Bryant was invited to Washington to bring a tribal perspective to the task force’s discussion.

“I have to admit it was a great honor to be a part of that process, part of that change,” he said.

As the tribe’s police chief, Bryant oversees a department of four full-time and five part-time officers who serve a population of a little over 600. While he is not Native American, his wife, children and grandchildren are.

“I’m a part of the community,” he said. “On an everyday basis, it’s about us being interwoven with the community. I think it goes back to a slogan I heard years ago: ‘Don’t make any decisions about us without us.’ If folks would apply that and understand that, there’s true meaning behind that. It’s about being inclusive.”

One place to start, he said, is at the state’s criminal justice academy. Bryant pointed out that attempts to get a tribal representative on the Maine Criminal Justice Academy’s board of directors have failed twice in the Maine Legislature.

“Maine has changed demographically in the past 15 to 20 years. … I think it’s important that not only do we look at this and say we need that representation there, but we need other races to have that seat at the table because we are changing, the state is changing,” he said.

Maine should be working at “getting that buy-in not only from those who live here but from those who are moving in because they are part of the state now, and to deny that, I think, is wrong,” Bryant said.

“We all travel. We go to different parts of this country, and the hope is that if we are somebody of a different race, different religion, the officers that we come into contact with are well-rounded, well-educated, well-trained and come from a diverse mindset, and that we don’t have some type of implicit bias that may come into play,” he said, “Because it’s about officers having that knowledge, that awareness of the different cultures that make up this vast country.”

Bryant said he hopes to bring that perspective to his department and beyond.
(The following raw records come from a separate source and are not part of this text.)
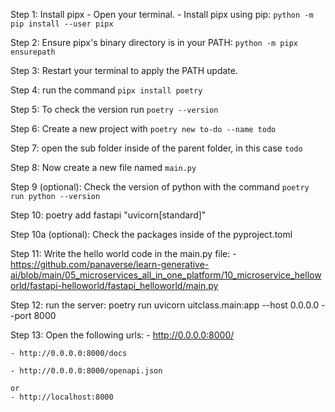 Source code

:Step 1: Install pipx
	- Open your terminal.
	- Install pipx using pip: `python -m pip install --user pipx`

Step 2: Ensure pipx's binary directory is in your PATH: `python -m pipx ensurepath`

Step 3: Restart your terminal to apply the PATH update.

Step 4: run the command `pipx install poetry`

Step 5: To check the version run `poetry --version`

Step 6: Create a new project with `poetry new to-do --name todo`

Step 7: open the sub folder inside of the parent folder, in this case `todo`

Step 8: Now create a new file named `main.py`

Step 9 (optional): Check the version of python with the command `poetry run python --version`

Step 10: poetry add fastapi "uvicorn[standard]"

Step 10a (optional): Check the packages inside of the pyproject.toml

Step 11: Write the hello world code in the main.py file:
	- https://github.com/panaverse/learn-generative-ai/blob/main/05_microservices_all_in_one_platform/10_microservice_helloworld/fastapi-helloworld/fastapi_helloworld/main.py

Step 12: run the server: poetry run uvicorn uitclass.main:app --host 0.0.0.0 --port 8000 

Step 13: Open the following urls:
	- http://0.0.0.0:8000/

	- http://0.0.0.0:8000/docs

	- http://0.0.0.0:8000/openapi.json

	or 
	- http://localhost:8000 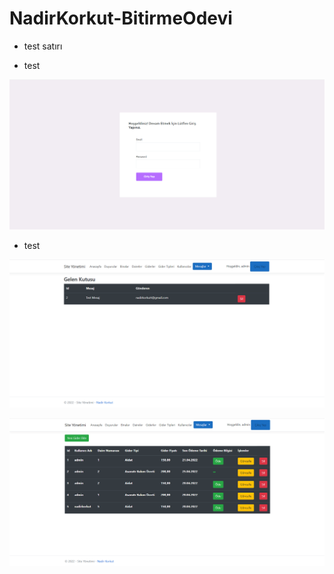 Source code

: # NadirKorkut-BitirmeOdevi

* test satırı


* test

![image](https://github.com/PatikaDev-Logo-Net-Bootcamp/NadirKorkut-BitirmeOdevi/blob/main/app_screenshots/1.png)  

 * test

 ![image](https://github.com/PatikaDev-Logo-Net-Bootcamp/NadirKorkut-BitirmeOdevi/blob/main/app_screenshots/10.png)  



  ![image](https://github.com/PatikaDev-Logo-Net-Bootcamp/NadirKorkut-BitirmeOdevi/blob/main/app_screenshots/6.png)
“I want to be a leader in taking Maine in that direction and saying we need to lead by example. Maine is changing and it has to be an inclusive state. I think it’s an exciting time for us,” he said.

Bryant hopes the task force’s final report will spread widely in law enforcement circles, particularly at the academy “because that’s where our young officers are being formed. It’s my hope that I am able to work with the academy in bringing a diverse approach to not only the academy itself but to the training that’s going on there.”

Bryant noted that he has changed since he graduated from the Maine Criminal Justice Academy in the mid 1980s.

“When I first got out of the academy, it was all about you give a ticket, you make an arrest. You’re enforcing the law. Now, it’s about how do we work together and provide the safest and best place to live?” he said.

“The word ‘enforcement’ is such a small piece of what we do. Service is the largest component of what we do,” he said.